▶ **WHAT IS EXPECTED**
Return every line from the records below in which the word "file" is found.

(Data excerpts)
* * * * *

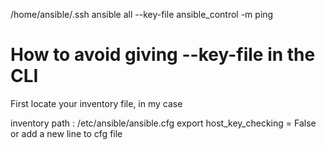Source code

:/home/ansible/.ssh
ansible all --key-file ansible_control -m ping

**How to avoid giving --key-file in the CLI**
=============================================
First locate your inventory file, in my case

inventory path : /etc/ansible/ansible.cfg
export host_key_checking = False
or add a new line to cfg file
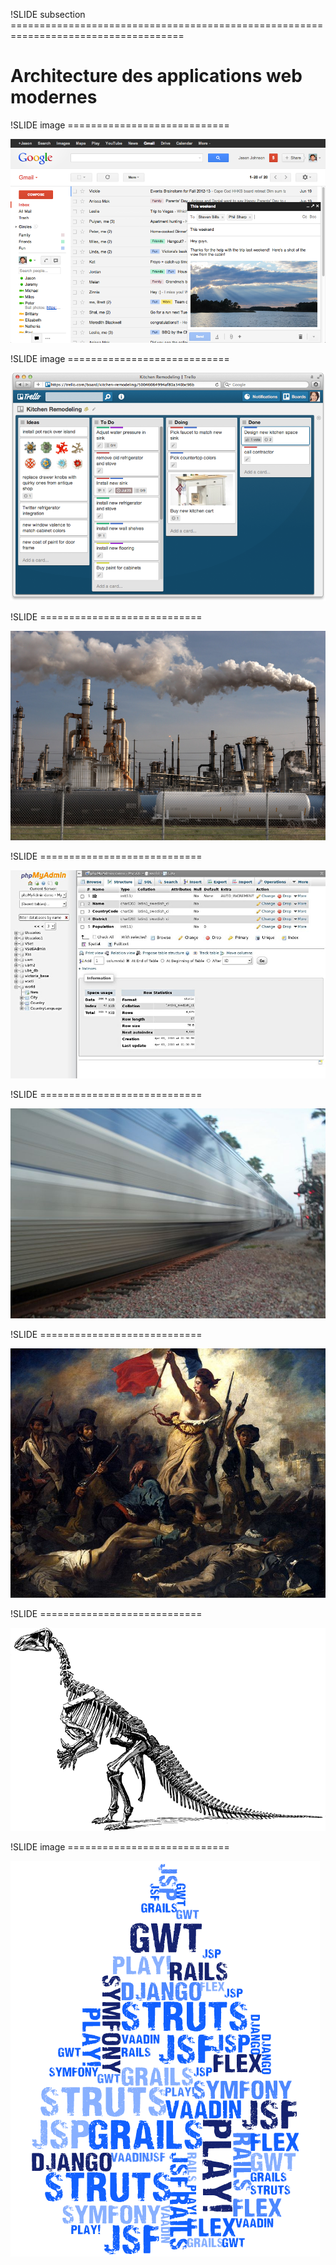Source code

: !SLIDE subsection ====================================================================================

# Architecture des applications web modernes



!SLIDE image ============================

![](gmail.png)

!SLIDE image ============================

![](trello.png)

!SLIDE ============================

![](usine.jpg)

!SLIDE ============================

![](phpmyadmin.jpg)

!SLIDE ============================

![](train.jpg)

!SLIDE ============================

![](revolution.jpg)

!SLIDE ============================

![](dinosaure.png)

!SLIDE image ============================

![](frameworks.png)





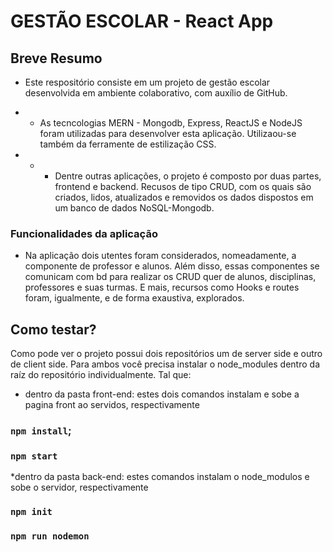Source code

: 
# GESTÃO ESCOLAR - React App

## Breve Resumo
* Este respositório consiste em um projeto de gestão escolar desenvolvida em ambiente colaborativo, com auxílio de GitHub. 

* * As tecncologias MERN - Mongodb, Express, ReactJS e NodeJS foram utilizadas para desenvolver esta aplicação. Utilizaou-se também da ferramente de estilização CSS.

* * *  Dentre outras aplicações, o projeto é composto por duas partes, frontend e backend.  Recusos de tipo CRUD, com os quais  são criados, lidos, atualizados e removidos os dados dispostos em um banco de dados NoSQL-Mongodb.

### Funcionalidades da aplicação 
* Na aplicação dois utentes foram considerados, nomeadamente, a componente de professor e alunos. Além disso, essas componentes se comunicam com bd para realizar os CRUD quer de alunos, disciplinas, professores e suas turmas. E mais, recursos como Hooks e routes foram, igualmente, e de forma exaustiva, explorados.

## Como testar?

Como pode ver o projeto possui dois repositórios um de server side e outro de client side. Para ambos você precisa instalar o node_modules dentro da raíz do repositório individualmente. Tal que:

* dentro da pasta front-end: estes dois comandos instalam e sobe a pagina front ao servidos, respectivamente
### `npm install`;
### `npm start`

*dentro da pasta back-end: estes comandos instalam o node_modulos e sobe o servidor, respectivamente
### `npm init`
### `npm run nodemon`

* * * * *

▶ **REPLY TO THE TASK**
ansible all --key-file ansible_control -m ping
**How to avoid giving --key-file in the CLI**
First locate your inventory file, in my case
or add a new line to cfg file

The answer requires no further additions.